## Work instruction
Every line of the following records that includes "index" should be copied.

Stored entries
====

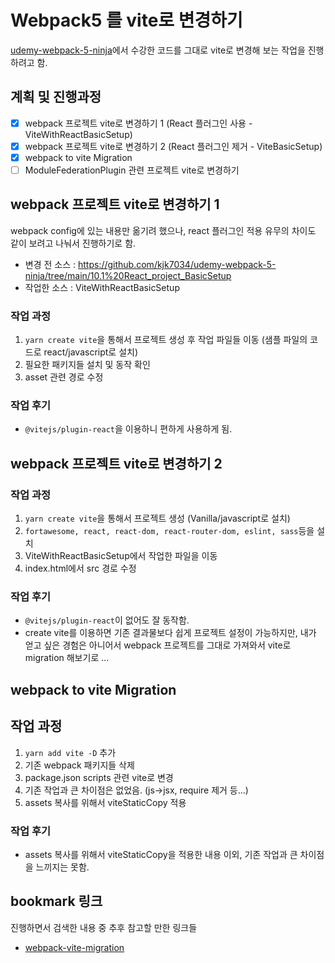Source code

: # Webpack5 를 vite로 변경하기

[udemy-webpack-5-ninja](https://github.com/kjk7034/udemy-webpack-5-ninja)에서 수강한 코드를 그대로 vite로 변경해 보는 작업을 진행하려고 함.

## 계획 및 진행과정

- [x] webpack 프로젝트 vite로 변경하기 1 (React 플러그인 사용 - ViteWithReactBasicSetup)
- [x] webpack 프로젝트 vite로 변경하기 2 (React 플러그인 제거 - ViteBasicSetup)
- [x] webpack to vite Migration
- [ ] ModuleFederationPlugin 관련 프로젝트 vite로 변경하기

## webpack 프로젝트 vite로 변경하기 1

webpack config에 있는 내용만 옮기려 했으나, react 플러그인 적용 유무의 차이도 같이 보려고 나눠서 진행하기로 함.

- 변경 전 소스 : https://github.com/kjk7034/udemy-webpack-5-ninja/tree/main/10.1%20React_project_BasicSetup
- 작업한 소스 : ViteWithReactBasicSetup

### 작업 과정

1. `yarn create vite`을 통해서 프로젝트 생성 후 작업 파일들 이동 (샘플 파일의 코드로 react/javascript로 설치)
2. 필요한 패키지들 설치 및 동작 확인
3. asset 관련 경로 수정

### 작업 후기

- `@vitejs/plugin-react`을 이용하니 편하게 사용하게 됨.

## webpack 프로젝트 vite로 변경하기 2

### 작업 과정

1. `yarn create vite`을 통해서 프로젝트 생성 (Vanilla/javascript로 설치)
2. `fortawesome, react, react-dom, react-router-dom, eslint, sass`등을 설치
3. ViteWithReactBasicSetup에서 작업한 파일을 이동
4. index.html에서 src 경로 수정

### 작업 후기

- `@vitejs/plugin-react`이 없어도 잘 동작함.
- create vite를 이용하면 기존 결과물보다 쉽게 프로젝트 설정이 가능하지만, 내가 얻고 싶은 경험은 아니어서 webpack 프로젝트를 그대로 가져와서 vite로 migration 해보기로 ...

## webpack to vite Migration

## 작업 과정

1. `yarn add vite -D` 추가
2. 기존 webpack 패키지들 삭제
3. package.json scripts 관련 vite로 변경
4. 기존 작업과 큰 차이점은 없었음. (js->jsx, require 제거 등...)
5. assets 복사를 위해서 viteStaticCopy 적용

### 작업 후기

- assets 복사를 위해서 viteStaticCopy을 적용한 내용 이외, 기존 작업과 큰 차이점을 느끼지는 못함. 

## bookmark 링크

진행하면서 검색한 내용 중 추후 참고할 만한 링크들

- [webpack-vite-migration](https://www.sitepoint.com/webpack-vite-migration/)
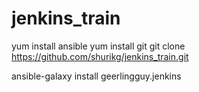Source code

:# jenkins_train

yum install ansible
yum install git
git clone https://github.com/shurikg/jenkins_train.git

ansible-galaxy install geerlingguy.jenkins
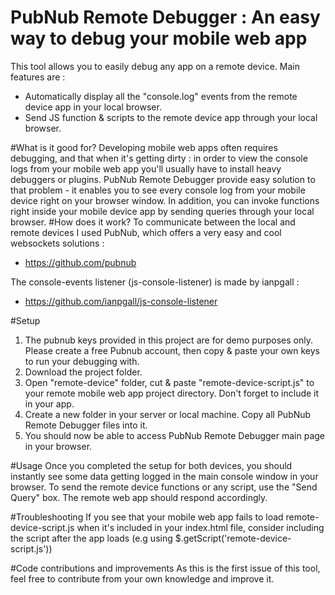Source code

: # PubNub Remote Debugger : An easy way to debug your mobile web app

This tool allows you to easily debug any app on a remote device. Main features are : 
* Automatically display all the "console.log" events from the remote device app in your local browser.
* Send JS function & scripts to the remote device app through your local browser.

#What is it good for?
Developing mobile web apps often requires debugging, and that when it's getting dirty : in order to view the console logs from your mobile web app you'll usually have to install heavy debuggers or plugins.
PubNub Remote Debugger provide easy solution to that problem - it enables you to see every console log from your mobile device right on your browser window.
In addition, you can invoke functions right inside your mobile device app by sending queries through your local browser.
#How does it work?
To communicate between the local and remote devices I used PubNub, which offers a very easy and cool websockets solutions :
- https://github.com/pubnub

The console-events listener (js-console-listener) is made by ianpgall :
- https://github.com/ianpgall/js-console-listener

#Setup
1. The pubnub keys provided in this project are for demo purposes only. Please create a free Pubnub account, then copy & paste your own keys to run your debugging with.
2. Download the project folder. 
3. Open "remote-device" folder, cut & paste "remote-device-script.js" to your remote mobile web app project directory. Don't forget to include it in your app.
4. Create a new folder in your server or local machine. Copy all PubNub Remote Debugger files into it. 
5. You should now be able to access PubNub Remote Debugger main page in your browser.

#Usage
Once you completed the setup for both devices, you should instantly see some data getting logged in the main console window in your browser.
To send the remote device functions or any script, use the "Send Query" box. The remote web app should respond accordingly.

#Troubleshooting
If you see that your mobile web app fails to load remote-device-script.js when it's included in your index.html file, consider including the script after the app loads (e.g using $.getScript('remote-device-script.js'))

#Code contributions and improvements
As this is the first issue of this tool, feel free to contribute from your own knowledge and improve it.
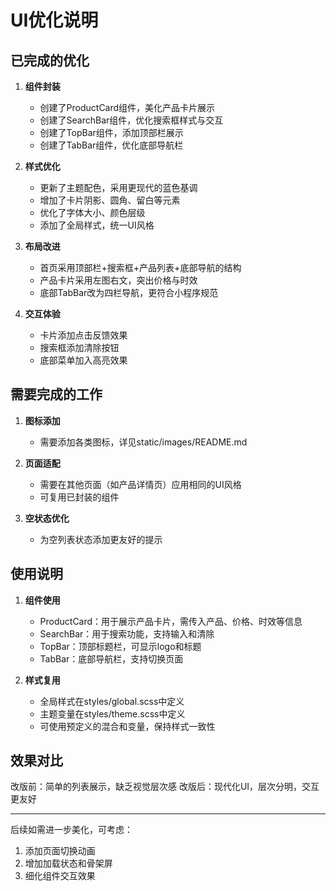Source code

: # UI优化说明

## 已完成的优化

1. **组件封装**
   - 创建了ProductCard组件，美化产品卡片展示
   - 创建了SearchBar组件，优化搜索框样式与交互
   - 创建了TopBar组件，添加顶部栏展示
   - 创建了TabBar组件，优化底部导航栏

2. **样式优化**
   - 更新了主题配色，采用更现代的蓝色基调
   - 增加了卡片阴影、圆角、留白等元素
   - 优化了字体大小、颜色层级
   - 添加了全局样式，统一UI风格

3. **布局改进**
   - 首页采用顶部栏+搜索框+产品列表+底部导航的结构
   - 产品卡片采用左图右文，突出价格与时效
   - 底部TabBar改为四栏导航，更符合小程序规范

4. **交互体验**
   - 卡片添加点击反馈效果
   - 搜索框添加清除按钮
   - 底部菜单加入高亮效果

## 需要完成的工作

1. **图标添加**
   - 需要添加各类图标，详见static/images/README.md

2. **页面适配**
   - 需要在其他页面（如产品详情页）应用相同的UI风格
   - 可复用已封装的组件

3. **空状态优化**
   - 为空列表状态添加更友好的提示

## 使用说明

1. **组件使用**
   - ProductCard：用于展示产品卡片，需传入产品、价格、时效等信息
   - SearchBar：用于搜索功能，支持输入和清除
   - TopBar：顶部标题栏，可显示logo和标题
   - TabBar：底部导航栏，支持切换页面

2. **样式复用**
   - 全局样式在styles/global.scss中定义
   - 主题变量在styles/theme.scss中定义
   - 可使用预定义的混合和变量，保持样式一致性

## 效果对比

改版前：简单的列表展示，缺乏视觉层次感
改版后：现代化UI，层次分明，交互更友好

---

后续如需进一步美化，可考虑：
1. 添加页面切换动画
2. 增加加载状态和骨架屏
3. 细化组件交互效果 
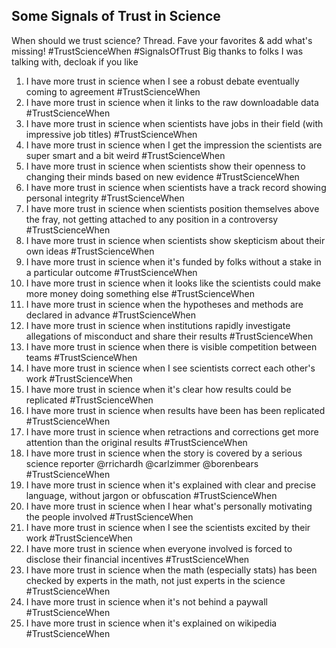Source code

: ## Some Signals of Trust in Science

When should we trust science? Thread. Fave your favorites & add what's missing! #TrustScienceWhen #SignalsOfTrust  Big thanks to folks I was talking with, decloak if you like

1. I have more trust in science when I see a robust debate eventually coming to agreement #TrustScienceWhen
1. I have more trust in science when it links to the raw downloadable data #TrustScienceWhen
1. I have more trust in science when scientists have jobs in their field (with impressive job titles) #TrustScienceWhen
1. I have more trust in science when I get the impression the scientists are super smart and a bit weird #TrustScienceWhen
1. I have more trust in science when scientists show their openness to changing their minds based on new evidence #TrustScienceWhen
1. I have more trust in science when scientists have a track record showing personal integrity #TrustScienceWhen
1. I have more trust in science when scientists position themselves above the fray, not getting attached to any position in a controversy #TrustScienceWhen
1. I have more trust in science when scientists show skepticism about their own ideas #TrustScienceWhen
1. I have more trust in science when it's funded by folks without a stake in a particular outcome #TrustScienceWhen
1. I have more trust in science when it looks like the scientists could make more money doing something else #TrustScienceWhen
1. I have more trust in science when the hypotheses and methods are declared in advance #TrustScienceWhen
1. I have more trust in science when institutions rapidly investigate allegations of misconduct and share their results #TrustScienceWhen
1. I have more trust in science when there is visible competition between teams #TrustScienceWhen
1. I have more trust in science when I see scientists correct each other's work #TrustScienceWhen
1. I have more trust in science when it's clear how results could be replicated #TrustScienceWhen
1. I have more trust in science when results have been has been replicated #TrustScienceWhen
1. I have more trust in science when retractions and corrections get more attention than the original results #TrustScienceWhen
1. I have more trust in science when the story is covered by a serious science reporter @rrichardh @carlzimmer @borenbears  #TrustScienceWhen
1. I have more trust in science when it's explained with clear and precise language, without jargon or obfuscation #TrustScienceWhen
1. I have more trust in science when I hear what's personally motivating the people involved #TrustScienceWhen
1. I have more trust in science when I see the scientists excited by their work #TrustScienceWhen
1. I have more trust in science when everyone involved is forced to disclose their financial incentives #TrustScienceWhen
1. I have more trust in science when the math (especially stats) has been checked by experts in the math, not just experts in the science #TrustScienceWhen
1. I have more trust in science when it's not behind a paywall #TrustScienceWhen
1. I have more trust in science when it's explained on wikipedia #TrustScienceWhen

====

## The answer
4. index.html에서 src 경로 수정
If you see that your mobile web app fails to load remote-device-script.js when it's included in your index.html file, consider including the script after the app loads (e.g using $.getScript('remote-device-script.js'))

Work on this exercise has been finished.